At this time, the center point ${\mathit{O}}_{rect}$, length–width–height (l, w, h), and principal direction vectors (${\mathit{v}}_1$, ${\mathit{v}}_2$, ${\mathit{v}}_3$) of the minimum external parallel hexahedron of the branch point cloud have been found, and this parallel hexahedron is used to define the space occupied by the branch.

2.4. Picking Path Planning Based on Improved PSO Algorithm

In the above, information such as coordinates of the apple and surrounding obstacles have been obtained, after which it is necessary to find a path in space having the shortest length and avoiding obstacles. Currently, researchers have proposed a series of bio-inspired algorithms imitating natural phenomena of natural sciences [25], which are considered more suitable for path planning than the traditional artificial potential field method [26]. The PSO algorithm makes one of the four methods commonly used to solve robot path planning [27] but suffers from the problem of easily falling into local optima and needs to be optimized by changing the constraint parameters to fit to different scenarios [28]. To make the path smoother, polynomial equations are used to describe the picking path. To make this path with obstacle avoidance, a modified PSO algorithm proposed in this paper is used to adjust the path.

2.4.1. Mathematical Representation of Apple-Picking Paths

The method of polynomial interpolation is the most common method in trajectory interpolation [29], and its interpolated path is smoother, which can reduce the vibration during the movement of the manipulator.

In the continuous automatic picking process of the picking system, the end of the robot needs to reciprocate between the recovery point ${\mathit{P}}_0$ and the target fruit point O. The recovery point ${\mathit{P}}_0$ is a fixed value, and the recovery point is the starting point of the path in the process of going to pick the fruit, and to ensure that the robot will not collide with the recovery point, the end of the robot needs to be limited to leave the recovery pipe in the upward direction ${\mathit{V}}_0$. The end-point of the path is the target fruit location O, and the direction of approaching the fruit is the apple-picking direction OC calculated above. To avoid collision with other fruits or branches during the picking process of the robot end-effector, it is necessary to set a transition point ${\mathit{P}}_m$ between ${\mathit{P}}_0$ and O to adjust the picking path.
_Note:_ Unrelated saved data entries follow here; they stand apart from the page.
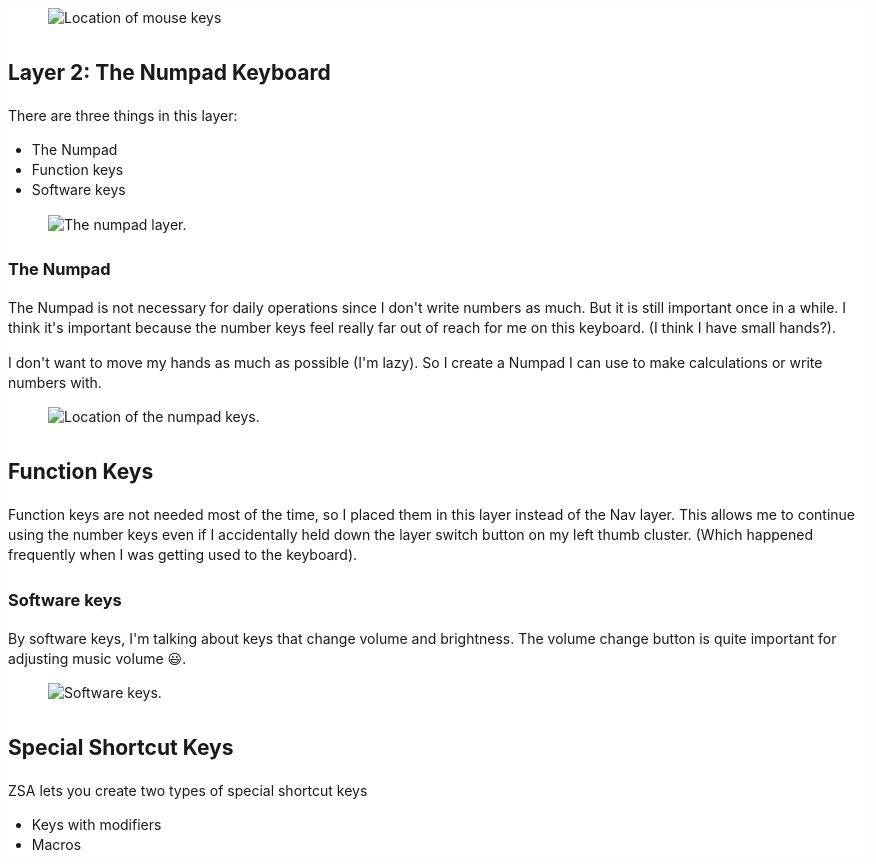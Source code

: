 <figure role="figure">
  <img src="/images/2020/moonlander/mouse.png" alt="Location of mouse keys">
</figure>

## Layer 2: The Numpad Keyboard

There are three things in this layer:

  - The Numpad
  - Function keys
  - Software keys

<figure role="figure">
  <img src="/images/2020/moonlander/num.png" alt="The numpad layer.">
</figure>

### The Numpad

The Numpad is not necessary for daily operations since I don't write numbers as much. But it is still important once in a while. I think it's important because the number keys feel really far out of reach for me on this keyboard. (I think I have small hands?).

I don't want to move my hands as much as possible (I'm lazy). So I create a Numpad I can use to make calculations or write numbers with.

<figure role="figure">
  <img src="/images/2020/moonlander/numpad.png" alt="Location of the numpad keys.">
</figure>

## Function Keys

Function keys are not needed most of the time, so I placed them in this layer instead of the Nav layer. This allows me to continue using the number keys even if I accidentally held down the layer switch button on my left thumb cluster. (Which happened frequently when I was getting used to the keyboard).

### Software keys

By software keys, I'm talking about keys that change volume and brightness. The volume change button is quite important for adjusting music volume 😃.

<figure role="figure">
  <img src="/images/2020/moonlander/software.png" alt="Software keys.">
</figure>

## Special Shortcut Keys

ZSA lets you create two types of special shortcut keys

  - Keys with modifiers
  - Macros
From the five parameters, ${\mathit{P}}_0$, ${\mathit{V}}_0$, ${\mathit{P}}_m$, O, and OC, a polynomial equation can be determined. Using this polynomial equation to represent the fruit-picking path, this polynomial function takes the following form:

$$\mathit{F}\left(t\right)=\sum _{i=0}^4{\mathit{A}}_i{t}^i\cdots \left(t\in \left[0,1\right]\right)$$

(11)

where $\mathit{F}\left(t\right)=\left\{x_t,y_t,z_t\right\}$ denotes any point on the curve, and ${\mathit{A}}_i=\left\{a_i,b_i,c_i\right\}$ denotes the vector of coefficients of each order in the equation. The five unknown vectors can be solved by the following five conditions, the conditions are:

$$\left\{\begin{array}{c}\mathit{F}\left(0\right)={\mathit{P}}_0\hfill \\ {\mathit{F}}^{\prime }\left(0\right)={\mathit{V}}_0\hfill \\ \begin{array}{c}\mathit{F}\left(t_m\right)={\mathit{P}}_m\hfill \\ \begin{array}{c}\mathit{F}\left(1\right)=\mathit{O}\\ {\mathit{F}}^{\prime }\left(1\right)=\mathit{O}\mathit{C}\end{array}\hfill \end{array}\end{array}\right.\cdots \left(t_m\in \left(0,1\right)\right)$$

(12)

The unknown coefficient vector can be solved by the above set of equations, where ${\mathit{P}}_m$ is the adjustment point of the path, and the selection of this point position determines the obstacle avoidance performance of the whole path, whose specific calculation process will be introduced in the next section. As the robot starts to reach into the canopy area for fruit picking in the second half of the path, it encounters more obstacles, so let $t_m=0.75$ in this paper, that is, let the point ${\mathit{P}}_m$ mainly adjust the second half of the path.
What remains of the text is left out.